#### THE TASK:
Where does the string "guidelines" appear? Copy every line of the entries below that holds it.

[Saved data entries]
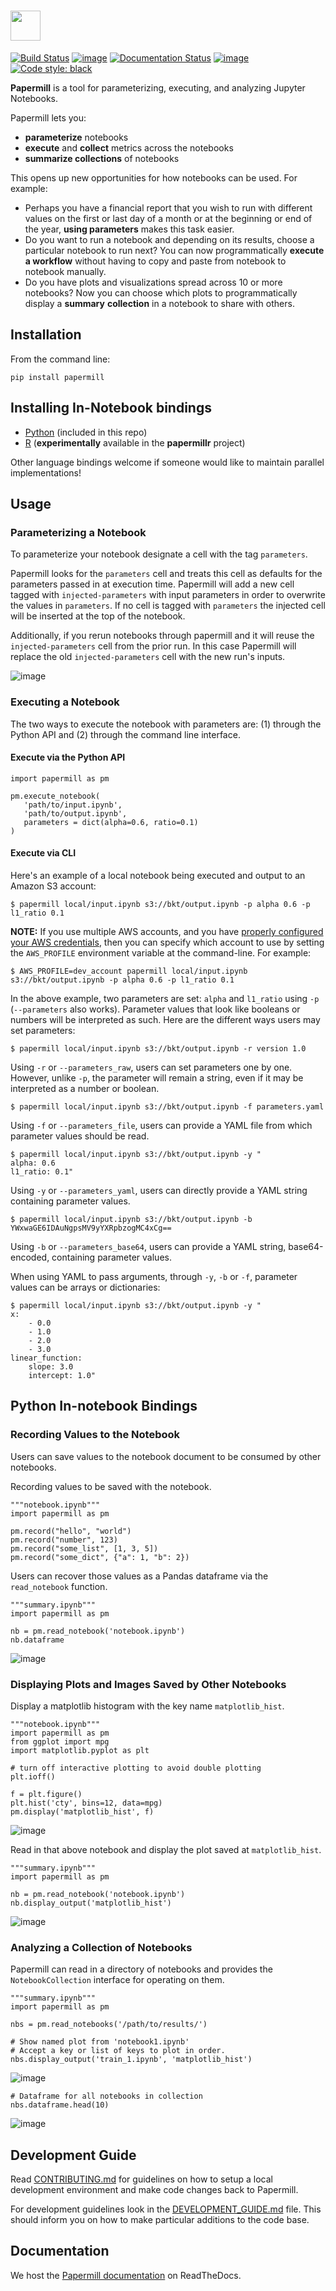 <a href="https://github.com/nteract/papermill"><img src="https://media.githubusercontent.com/media/nteract/logos/master/nteract_papermill/exports/images/png/papermill_logo_wide.png" height="48px" /></a>
=======================================================================================================================================================================

[![Build Status](https://travis-ci.org/nteract/papermill.svg?branch=master)](https://travis-ci.org/nteract/papermill)
[![image](https://codecov.io/github/nteract/papermill/coverage.svg?branch=master)](https://codecov.io/github/nteract/papermill?branch=master)
[![Documentation Status](https://readthedocs.org/projects/papermill/badge/?version=latest)](http://papermill.readthedocs.io/en/latest/?badge=latest)
[![image](https://mybinder.org/badge.svg)](https://mybinder.org/v2/gh/nteract/papermill/master?filepath=binder%2Fprocess_highlight_dates.ipynb)
[![Code style: black](https://img.shields.io/badge/code%20style-black-000000.svg)](https://github.com/ambv/black)

**Papermill** is a tool for parameterizing, executing, and analyzing
Jupyter Notebooks.

Papermill lets you:

-   **parameterize** notebooks
-   **execute** and **collect** metrics across the notebooks
-   **summarize collections** of notebooks

This opens up new opportunities for how notebooks can be used. For
example:

-   Perhaps you have a financial report that you wish to run with
    different values on the first or last day of a month or at the
    beginning or end of the year, **using parameters** makes this task
    easier.
-   Do you want to run a notebook and depending on its results, choose a
    particular notebook to run next? You can now programmatically
    **execute a workflow** without having to copy and paste from
    notebook to notebook manually.
-   Do you have plots and visualizations spread across 10 or more
    notebooks? Now you can choose which plots to programmatically
    display a **summary** **collection** in a notebook to share with
    others.

Installation
------------

From the command line:

``` {.sourceCode .bash}
pip install papermill
```

Installing In-Notebook bindings
-------------------------------

-   [Python](https://github.com/nteract/papermill#python-in-notebook-bindings) (included in this repo)
-   [R](https://github.com/nteract/papermillr) (**experimentally** available in the
    **papermillr** project)

Other language bindings welcome if someone would like to maintain parallel implementations!

Usage
-----

### Parameterizing a Notebook

To parameterize your notebook designate a cell with the tag ``parameters``.

Papermill looks for the ``parameters`` cell and treats this cell as defaults for the parameters passed in at execution time. Papermill will add a new cell tagged with ``injected-parameters`` with input parameters in order to overwrite the values in ``parameters``. If no cell is tagged with ``parameters`` the injected cell will be inserted at the top of the notebook.

Additionally, if you rerun notebooks through papermill and it will reuse the ``injected-parameters`` cell from the prior run. In this case Papermill will replace the old ``injected-parameters`` cell with the new run's inputs.

![image](docs/img/parameters.png)

### Executing a Notebook

The two ways to execute the notebook with parameters are: (1) through
the Python API and (2) through the command line interface.

#### Execute via the Python API

``` {.sourceCode .python}
import papermill as pm

pm.execute_notebook(
   'path/to/input.ipynb',
   'path/to/output.ipynb',
   parameters = dict(alpha=0.6, ratio=0.1)
)
```

#### Execute via CLI

Here's an example of a local notebook being executed and output to an
Amazon S3 account:

``` {.sourceCode .bash}
$ papermill local/input.ipynb s3://bkt/output.ipynb -p alpha 0.6 -p l1_ratio 0.1
```

**NOTE:**
If you use multiple AWS accounts, and you have [properly configured your AWS  credentials](https://boto3.amazonaws.com/v1/documentation/api/latest/guide/configuration.html), then you can specify which account to use by setting the `AWS_PROFILE` environment variable at the command-line. For example:

``` {.sourceCode .bash}
$ AWS_PROFILE=dev_account papermill local/input.ipynb s3://bkt/output.ipynb -p alpha 0.6 -p l1_ratio 0.1
```

In the above example, two parameters are set: ``alpha`` and ``l1_ratio`` using ``-p`` (``--parameters`` also works). Parameter values that look like booleans or numbers will be interpreted as such. Here are the different ways users may set parameters:

``` {.sourceCode .bash}
$ papermill local/input.ipynb s3://bkt/output.ipynb -r version 1.0
```

Using ``-r`` or ``--parameters_raw``, users can set parameters one by one. However, unlike ``-p``, the parameter will remain a string, even if it may be interpreted as a number or boolean.

``` {.sourceCode .bash}
$ papermill local/input.ipynb s3://bkt/output.ipynb -f parameters.yaml
```

Using ``-f`` or ``--parameters_file``, users can provide a YAML file from which parameter values should be read.

``` {.sourceCode .bash}
$ papermill local/input.ipynb s3://bkt/output.ipynb -y "
alpha: 0.6
l1_ratio: 0.1"
```

Using ``-y`` or ``--parameters_yaml``, users can directly provide a YAML string containing parameter values.

``` {.sourceCode .bash}
$ papermill local/input.ipynb s3://bkt/output.ipynb -b YWxwaGE6IDAuNgpsMV9yYXRpbzogMC4xCg==
```

Using ``-b`` or ``--parameters_base64``, users can provide a YAML string, base64-encoded, containing parameter values.

When using YAML to pass arguments, through ``-y``, ``-b`` or ``-f``, parameter values can be arrays or dictionaries:

``` {.sourceCode .bash}
$ papermill local/input.ipynb s3://bkt/output.ipynb -y "
x:
    - 0.0
    - 1.0
    - 2.0
    - 3.0
linear_function:
    slope: 3.0
    intercept: 1.0"
```

Python In-notebook Bindings
---------------------------

### Recording Values to the Notebook

Users can save values to the notebook document to be consumed by other
notebooks.

Recording values to be saved with the notebook.

``` {.sourceCode .python}
"""notebook.ipynb"""
import papermill as pm

pm.record("hello", "world")
pm.record("number", 123)
pm.record("some_list", [1, 3, 5])
pm.record("some_dict", {"a": 1, "b": 2})
```

Users can recover those values as a Pandas dataframe via the
`read_notebook` function.

``` {.sourceCode .python}
"""summary.ipynb"""
import papermill as pm

nb = pm.read_notebook('notebook.ipynb')
nb.dataframe
```

![image](docs/img/nb_dataframe.png)

### Displaying Plots and Images Saved by Other Notebooks

Display a matplotlib histogram with the key name `matplotlib_hist`.

``` {.sourceCode .python}
"""notebook.ipynb"""
import papermill as pm
from ggplot import mpg
import matplotlib.pyplot as plt

# turn off interactive plotting to avoid double plotting
plt.ioff()

f = plt.figure()
plt.hist('cty', bins=12, data=mpg)
pm.display('matplotlib_hist', f)
```

![image](docs/img/matplotlib_hist.png)

Read in that above notebook and display the plot saved at
`matplotlib_hist`.

``` {.sourceCode .python}
"""summary.ipynb"""
import papermill as pm

nb = pm.read_notebook('notebook.ipynb')
nb.display_output('matplotlib_hist')
```

![image](docs/img/matplotlib_hist.png)

### Analyzing a Collection of Notebooks

Papermill can read in a directory of notebooks and provides the
`NotebookCollection` interface for operating on them.

``` {.sourceCode .python}
"""summary.ipynb"""
import papermill as pm

nbs = pm.read_notebooks('/path/to/results/')

# Show named plot from 'notebook1.ipynb'
# Accept a key or list of keys to plot in order.
nbs.display_output('train_1.ipynb', 'matplotlib_hist')
```

![image](docs/img/matplotlib_hist.png)

``` {.sourceCode .python}
# Dataframe for all notebooks in collection
nbs.dataframe.head(10)
```

![image](docs/img/nbs_dataframe.png)

Development Guide
-----------------

Read [CONTRIBUTING.md](./CONTRIBUTING.md) for guidelines on how to setup a local development environment and make code changes back to Papermill.

For development guidelines look in the [DEVELOPMENT_GUIDE.md](./DEVELOPMENT_GUIDE.md) file. This should inform you on how to make particular additions to the code base.

Documentation
-------------

We host the [Papermill documentation](http://papermill.readthedocs.io)
on ReadTheDocs.
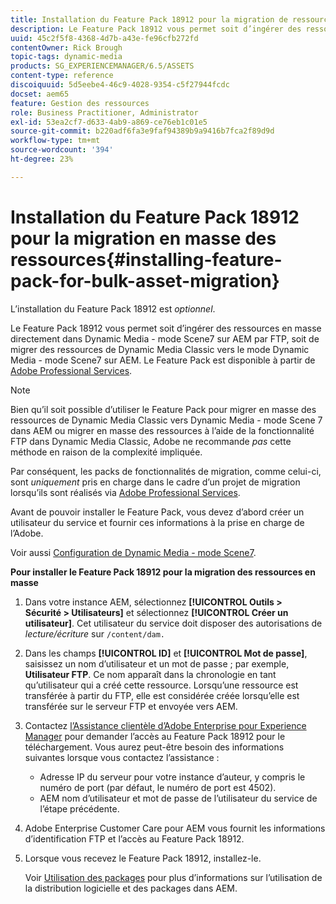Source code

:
 ```yaml
---
title: Installation du Feature Pack 18912 pour la migration de ressources en masse
description: Le Feature Pack 18912 vous permet soit d’ingérer des ressources par FTP en masse, soit de migrer des ressources de Dynamic Media Classic vers Dynamic Media sur AEM. Ce Feature Pack optionnel est fourni par le support Adobe.
uuid: 45c2f5f8-4368-4d7b-a43e-fe96cfb272fd
contentOwner: Rick Brough
topic-tags: dynamic-media
products: SG_EXPERIENCEMANAGER/6.5/ASSETS
content-type: reference
discoiquuid: 5d5eebe4-46c9-4028-9354-c5f27944fcdc
docset: aem65
feature: Gestion des ressources
role: Business Practitioner, Administrator
exl-id: 53ea2cf7-d633-4ab9-a869-ce76eb1c01e5
source-git-commit: b220adf6fa3e9faf94389b9a9416b7fca2f89d9d
workflow-type: tm+mt
source-wordcount: '394'
ht-degree: 23%

---
```


# Installation du Feature Pack 18912 pour la migration en masse des ressources{#installing-feature-pack-for-bulk-asset-migration}

L’installation du Feature Pack 18912 est *optionnel*.

Le Feature Pack 18912 vous permet soit d’ingérer des ressources en masse directement dans Dynamic Media - mode Scene7 sur AEM par FTP, soit de migrer des ressources de Dynamic Media Classic vers le mode Dynamic Media - mode Scene7 sur AEM. Le Feature Pack est disponible à partir de [Adobe Professional Services](https://www.adobe.com/fr/experience-cloud/consulting-services.html).

>[!NOTE]
>
>Bien qu’il soit possible d’utiliser le Feature Pack pour migrer en masse des ressources de Dynamic Media Classic vers Dynamic Media - mode Scene 7 dans AEM ou migrer en masse des ressources à l’aide de la fonctionnalité FTP dans Dynamic Media Classic, Adobe ne recommande *pas* cette méthode en raison de la complexité impliquée.
>
>Par conséquent, les packs de fonctionnalités de migration, comme celui-ci, sont *uniquement* pris en charge dans le cadre d’un projet de migration lorsqu’ils sont réalisés via [Adobe Professional Services](https://www.adobe.com/experience-cloud/consulting-services.html).

Avant de pouvoir installer le Feature Pack, vous devez d’abord créer un utilisateur du service et fournir ces informations à la prise en charge de l’Adobe.

Voir aussi [Configuration de Dynamic Media - mode Scene7](/help/assets/config-dms7.md).

**Pour installer le Feature Pack 18912 pour la migration des ressources en masse**

1. Dans votre instance AEM, sélectionnez **[!UICONTROL Outils > Sécurité > Utilisateurs]** et sélectionnez **[!UICONTROL Créer un utilisateur]**. Cet utilisateur du service doit disposer des autorisations de *lecture/écriture* sur `/content/dam.`
1. Dans les champs **[!UICONTROL ID]** et **[!UICONTROL Mot de passe]**, saisissez un nom d’utilisateur et un mot de passe ; par exemple, **Utilisateur FTP**. Ce nom apparaît dans la chronologie en tant qu’utilisateur qui a créé cette ressource. Lorsqu’une ressource est transférée à partir du FTP, elle est considérée créée lorsqu’elle est transférée sur le serveur FTP et envoyée vers AEM.
1. Contactez [l’Assistance clientèle d’Adobe Enterprise pour Experience Manager](https://experienceleague.adobe.com/?support-solution=General#support) pour demander l’accès au Feature Pack 18912 pour le téléchargement. Vous aurez peut-être besoin des informations suivantes lorsque vous contactez l’assistance :

   * Adresse IP du serveur pour votre instance d’auteur, y compris le numéro de port (par défaut, le numéro de port est 4502).
   * AEM nom d’utilisateur et mot de passe de l’utilisateur du service de l’étape précédente.

1. Adobe Enterprise Customer Care pour AEM vous fournit les informations d’identification FTP et l’accès au Feature Pack 18912.
1. Lorsque vous recevez le Feature Pack 18912, installez-le.

   Voir [Utilisation des packages](/help/sites-administering/package-manager.md) pour plus d’informations sur l’utilisation de la distribution logicielle et des packages dans AEM.
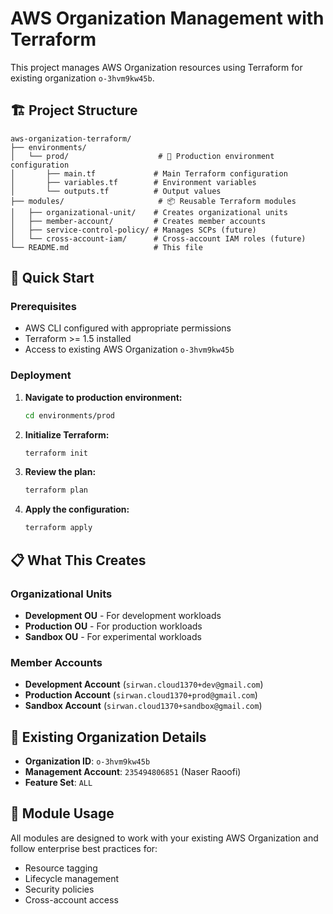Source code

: # AWS Organization Management with Terraform

This project manages AWS Organization resources using Terraform for existing organization `o-3hvm9kw45b`.

## 🏗️ Project Structure

```
aws-organization-terraform/
├── environments/
│   └── prod/                    # 🎯 Production environment configuration
│       ├── main.tf             # Main Terraform configuration
│       ├── variables.tf        # Environment variables
│       └── outputs.tf          # Output values
├── modules/                     # 📦 Reusable Terraform modules
│   ├── organizational-unit/    # Creates organizational units
│   ├── member-account/         # Creates member accounts
│   ├── service-control-policy/ # Manages SCPs (future)
│   └── cross-account-iam/      # Cross-account IAM roles (future)
└── README.md                   # This file
```

## 🚀 Quick Start

### Prerequisites
- AWS CLI configured with appropriate permissions
- Terraform >= 1.5 installed
- Access to existing AWS Organization `o-3hvm9kw45b`

### Deployment

1. **Navigate to production environment:**
   ```bash
   cd environments/prod
   ```

2. **Initialize Terraform:**
   ```bash
   terraform init
   ```

3. **Review the plan:**
   ```bash
   terraform plan
   ```

4. **Apply the configuration:**
   ```bash
   terraform apply
   ```

## 📋 What This Creates

### Organizational Units
- **Development OU** - For development workloads
- **Production OU** - For production workloads  
- **Sandbox OU** - For experimental workloads

### Member Accounts
- **Development Account** (`sirwan.cloud1370+dev@gmail.com`)
- **Production Account** (`sirwan.cloud1370+prod@gmail.com`)
- **Sandbox Account** (`sirwan.cloud1370+sandbox@gmail.com`)

## 🏢 Existing Organization Details
- **Organization ID**: `o-3hvm9kw45b`
- **Management Account**: `235494806851` (Naser Raoofi)
- **Feature Set**: `ALL`

## 🔧 Module Usage

All modules are designed to work with your existing AWS Organization and follow enterprise best practices for:
- Resource tagging
- Lifecycle management
- Security policies
- Cross-account access


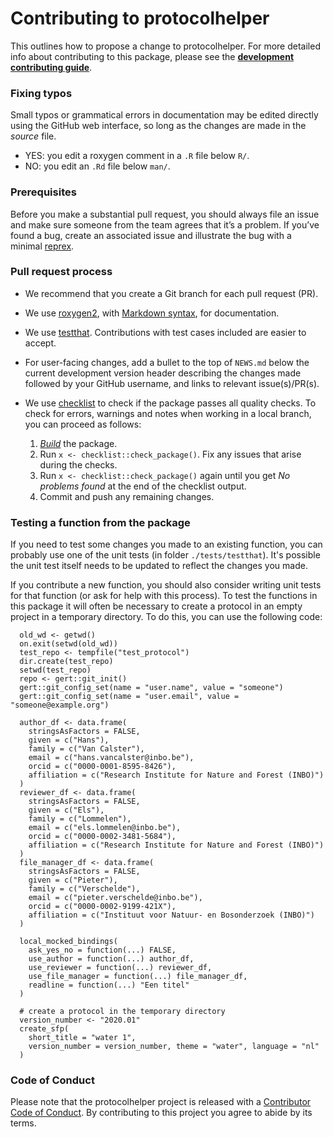 # Contributing to protocolhelper

This outlines how to propose a change to protocolhelper. For more detailed
info about contributing to this package, please see the
[**development contributing guide**](https://rstd.io/tidy-contrib).

### Fixing typos

Small typos or grammatical errors in documentation may be edited directly using
the GitHub web interface, so long as the changes are made in the _source_ file.

*  YES: you edit a roxygen comment in a `.R` file below `R/`.
*  NO: you edit an `.Rd` file below `man/`.

### Prerequisites

Before you make a substantial pull request, you should always file an issue and
make sure someone from the team agrees that it’s a problem. If you’ve found a
bug, create an associated issue and illustrate the bug with a minimal 
[reprex](https://www.tidyverse.org/help/#reprex).

### Pull request process

*  We recommend that you create a Git branch for each pull request (PR).
*  We use [roxygen2](https://cran.r-project.org/package=roxygen2), with
[Markdown syntax](https://cran.r-project.org/web/packages/roxygen2/vignettes/markdown.html), 
for documentation.  
*  We use [testthat](https://cran.r-project.org/package=testthat). Contributions
with test cases included are easier to accept.  
*  For user-facing changes, add a bullet to the top of `NEWS.md` below the
current development version header describing the changes made followed by your
GitHub username, and links to relevant issue(s)/PR(s).
* We use [checklist](https://github.com/inbo/checklist) to check if the package passes all quality checks. To check for errors, warnings and notes when working in a local branch, you can proceed as follows:

    1. [_Build_](https://r-pkgs.org/whole-game.html#install) the package.
    1. Run `x <- checklist::check_package()`.
      Fix any issues that arise during the checks.
    1. Run `x <- checklist::check_package()` again until you get _No problems found_ at the end of the checklist output.
    1. Commit and push any remaining changes.

### Testing a function from the package

If you need to test some changes you made to an existing function, you can probably use one of the unit tests (in folder `./tests/testthat`).
It's possible the unit test itself needs to be updated to reflect the changes you made.

If you contribute a new function, you should also consider writing unit tests for that function (or ask for help with this process).
To test the functions in this package it will often be necessary to create a protocol in an empty project in a temporary directory.
To do this, you can use the following code:

```
  old_wd <- getwd()
  on.exit(setwd(old_wd))
  test_repo <- tempfile("test_protocol")
  dir.create(test_repo)
  setwd(test_repo)
  repo <- gert::git_init()
  gert::git_config_set(name = "user.name", value = "someone")
  gert::git_config_set(name = "user.email", value = "someone@example.org")

  author_df <- data.frame(
    stringsAsFactors = FALSE,
    given = c("Hans"),
    family = c("Van Calster"),
    email = c("hans.vancalster@inbo.be"),
    orcid = c("0000-0001-8595-8426"),
    affiliation = c("Research Institute for Nature and Forest (INBO)")
  )
  reviewer_df <- data.frame(
    stringsAsFactors = FALSE,
    given = c("Els"),
    family = c("Lommelen"),
    email = c("els.lommelen@inbo.be"),
    orcid = c("0000-0002-3481-5684"),
    affiliation = c("Research Institute for Nature and Forest (INBO)")
  )
  file_manager_df <- data.frame(
    stringsAsFactors = FALSE,
    given = c("Pieter"),
    family = c("Verschelde"),
    email = c("pieter.verschelde@inbo.be"),
    orcid = c("0000-0002-9199-421X"),
    affiliation = c("Instituut voor Natuur- en Bosonderzoek (INBO)")
  )

  local_mocked_bindings(
    ask_yes_no = function(...) FALSE,
    use_author = function(...) author_df,
    use_reviewer = function(...) reviewer_df,
    use_file_manager = function(...) file_manager_df,
    readline = function(...) "Een titel"
  )

  # create a protocol in the temporary directory
  version_number <- "2020.01"
  create_sfp(
    short_title = "water 1",
    version_number = version_number, theme = "water", language = "nl"
  )
```




### Code of Conduct

Please note that the protocolhelper project is released with a
[Contributor Code of Conduct](CODE_OF_CONDUCT.md). By contributing to this
project you agree to abide by its terms.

#### RESULT FOR THIS EXERCISE:
Read [CONTRIBUTING.md](./CONTRIBUTING.md) for guidelines on how to setup a local development environment and make code changes back to Papermill.
For development guidelines look in the [DEVELOPMENT_GUIDE.md](./DEVELOPMENT_GUIDE.md) file. This should inform you on how to make particular additions to the code base.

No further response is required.